# Assigned task
Here is a block of records. Copy every one of them exactly.

Stored data entries:

——

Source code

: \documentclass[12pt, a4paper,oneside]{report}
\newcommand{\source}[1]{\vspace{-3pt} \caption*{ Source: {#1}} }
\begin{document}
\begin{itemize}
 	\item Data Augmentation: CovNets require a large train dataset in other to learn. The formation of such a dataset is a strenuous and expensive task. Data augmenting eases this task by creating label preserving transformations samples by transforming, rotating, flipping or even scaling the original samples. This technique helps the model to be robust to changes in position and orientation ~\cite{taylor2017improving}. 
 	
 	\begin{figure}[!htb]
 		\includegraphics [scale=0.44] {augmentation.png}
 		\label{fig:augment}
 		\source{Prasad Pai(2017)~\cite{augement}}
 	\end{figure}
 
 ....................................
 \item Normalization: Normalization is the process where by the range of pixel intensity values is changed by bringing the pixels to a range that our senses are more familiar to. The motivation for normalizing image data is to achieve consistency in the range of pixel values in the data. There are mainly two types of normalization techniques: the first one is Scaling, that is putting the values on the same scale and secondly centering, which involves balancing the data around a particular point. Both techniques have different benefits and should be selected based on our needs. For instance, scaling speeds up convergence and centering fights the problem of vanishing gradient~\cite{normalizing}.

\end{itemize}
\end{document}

——

# Response to this exercise
Source code

: \documentclass[12pt, a4paper,oneside]{report}
\newcommand{\source}[1]{\vspace{-3pt} \caption*{ Source: {#1}} }
\begin{document}
\begin{itemize}
 	\item Data Augmentation: CovNets require a large train dataset in other to learn. The formation of such a dataset is a strenuous and expensive task. Data augmenting eases this task by creating label preserving transformations samples by transforming, rotating, flipping or even scaling the original samples. This technique helps the model to be robust to changes in position and orientation ~\cite{taylor2017improving}. 
 	
 	\begin{figure}[!htb]
 		\includegraphics [scale=0.44] {augmentation.png}
 		\label{fig:augment}
 		\source{Prasad Pai(2017)~\cite{augement}}
 	\end{figure}
 
 ....................................
 \item Normalization: Normalization is the process where by the range of pixel intensity values is changed by bringing the pixels to a range that our senses are more familiar to. The motivation for normalizing image data is to achieve consistency in the range of pixel values in the data. There are mainly two types of normalization techniques: the first one is Scaling, that is putting the values on the same scale and secondly centering, which involves balancing the data around a particular point. Both techniques have different benefits and should be selected based on our needs. For instance, scaling speeds up convergence and centering fights the problem of vanishing gradient~\cite{normalizing}.

\end{itemize}
\end{document}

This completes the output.